This article is not in the present book, but the
subject is related.
THE ORIGIN OF BAPTISTS
By ROSCO BRONG, D.D.
Former Dean of Lexington Baptist College
"HERITAGE SERIES" OF S.B.C. TRAINING UNION
SELLS BIRTHRIGHT FOR MESS OF POTTAGE
"The baptism of John, was it from heaven, or of men?"
(Lu. 20:4.) "All power is given unto me in heaven and in earth. Go ye
therefore, and teach all nations, baptizing them in the name of the
Father, and oftheSon, and of the Holy Ghost: teaching them to observe
all things whatsoever I have commanded you: and, lo, I am with you
alway, even unto the end of the world." (Mat. 28:18-20.)

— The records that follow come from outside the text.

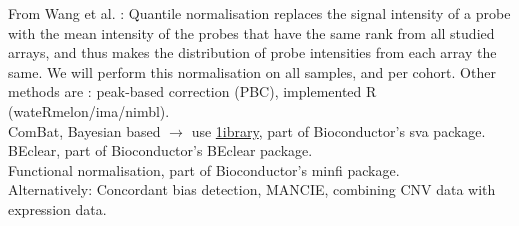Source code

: \documentclass[a4paper,10pt]{article}
\begin{document}
From Wang et al. \cite{Wang2015}: Quantile normalisation replaces the signal intensity of a probe with the mean intensity of the probes that have the same rank from all studied arrays, and thus makes the distribution of probe intensities from each array the same. We will perform this normalisation 
on all samples, and per cohort.
%
Other methods are :
peak-based correction (PBC), implemented R (wateRmelon/ima/nimbl). \\ 
%
ComBat, Bayesian based $\rightarrow$ use \href{http://www.bu.edu/jlab/wp-assets/ComBat/Abstract.html}{1ibrary}, part of Bioconductor's sva package. \\
%
BEclear, part of Bioconductor's BEclear package. \\
%
Functional normalisation, part of Bioconductor's minfi package. \\
%
Alternatively: Concordant bias detection, MANCIE, combining CNV data with expression data.



\end{document}

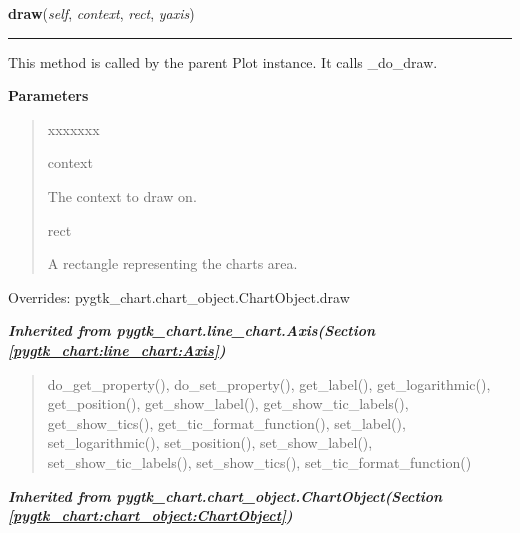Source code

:     \vspace{0.5ex}

\hspace{.8\funcindent}\begin{boxedminipage}{\funcwidth}

    \raggedright \textbf{draw}(\textit{self}, \textit{context}, \textit{rect}, \textit{yaxis})

    \vspace{-1.5ex}

    \rule{\textwidth}{0.5\fboxrule}
\setlength{\parskip}{2ex}
    This method is called by the parent Plot instance. It calls \_do\_draw.

\setlength{\parskip}{1ex}
      \textbf{Parameters}
      \vspace{-1ex}

      \begin{quote}
        \begin{Ventry}{xxxxxxx}

          \item[context]

          The context to draw on.

          \item[rect]

          A rectangle representing the charts area.

        \end{Ventry}

      \end{quote}

      Overrides: pygtk\_chart.chart\_object.ChartObject.draw

    \end{boxedminipage}


\large{\textbf{\textit{Inherited from pygtk\_chart.line\_chart.Axis\textit{(Section \ref{pygtk_chart:line_chart:Axis})}}}}

\begin{quote}
do\_get\_property(), do\_set\_property(), get\_label(), get\_logarithmic(), get\_position(), get\_show\_label(), get\_show\_tic\_labels(), get\_show\_tics(), get\_tic\_format\_function(), set\_label(), set\_logarithmic(), set\_position(), set\_show\_label(), set\_show\_tic\_labels(), set\_show\_tics(), set\_tic\_format\_function()
\end{quote}

\large{\textbf{\textit{Inherited from pygtk\_chart.chart\_object.ChartObject\textit{(Section \ref{pygtk_chart:chart_object:ChartObject})}}}}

The origin of Baptists is not primarily a matter of profane history,
but of inspired revelation. Our Lord Jesus Christ, according to His
own word, built His own church, promised that the gates of hades would
not prevail against it, gave it a worldwide commission, and declared
that He is with it "all the days until the complete finish of the
age." If this church that Jesus built was not, in concrete reality,
what would today be called a Baptist church, then Baptists ought to
find out what kind of church it was and by all means, at any cost,
return from our schisms to that kind of church that Jesus tells us He
is with.
When we abandon the authority of God’s word for the Babel of profane
history and human tradition, there is no logical stopping place for
nominal Christianity short of abject subservience to the pope of Rome,
since the preponderance of human testimony in numbers, wealth, and
power is overwhelmingly on his side.
Official Sellout
In the April 2,1964, issue of the Western Recorder, a paper which in
past generations promoted Baptist (that is, Bible) truth, appeared an
article headed "The Origin of Baptists" by one Glen Lee Greene, who,
according to a footnote, "is a graduate of Louisiana College and New
Orleans Baptist Seminary." The same footnote informs us that "He wrote
this series of articles on Baptist Heritage at the request of the
Training Union.
More and more it is becoming apparent that the opinions set forth in
Bro. Greene’s article are not mere personal aberrations, but represent
the prevailing view of present Southern Baptist Convention
officialdom, which is fast selling out the proper blood-bought
heritage of Baptists for the red pottage of popular pleasure in the
alluring deceptions of modern Babylon and her adulterous daughters.
What s In A Name?
The first paragraph of Bro. Greene’s article reads as follows: "Jesus
did not give the church a formal name. Men not only named it, they
divided and changed it. Historical evolvement produced changes, either
good or bad, right or wrong. The course of Christian history was
affected by crises and tensions both within and without the Christian
movement. No church today conforms in every detail to, nor carries on
its work exactly like, the New Testament church. This is not possible,
necessary, or desirable." Obviously the writer, though for his own
reasons he avoided the word "evolution" and used "evolvement" instead,
does not believe that Jesus built His church, but that whatever he
might call a church is a product of evolution, which he chooses to
call evolvement.
The reference to conformity "in every detail" is senseless. No two
creatures of God, no two men, even no two snowflakes, are exactly
alike "in every detail." But the variations among individual men are
of a different order from the distinction between men and apes. So the
variations among individual churches of the New Testament kind are of
a different order from the distinction between such churches and the
so-called churches of human
origin.
"Early Christianity"
Quoting Bro. Greene further, "According to Matthew, whose Gospel is
the only one that refers to the subject, Jesus used the word church
three times (once in Matthew 16:18 and twice in Matthew 18:17).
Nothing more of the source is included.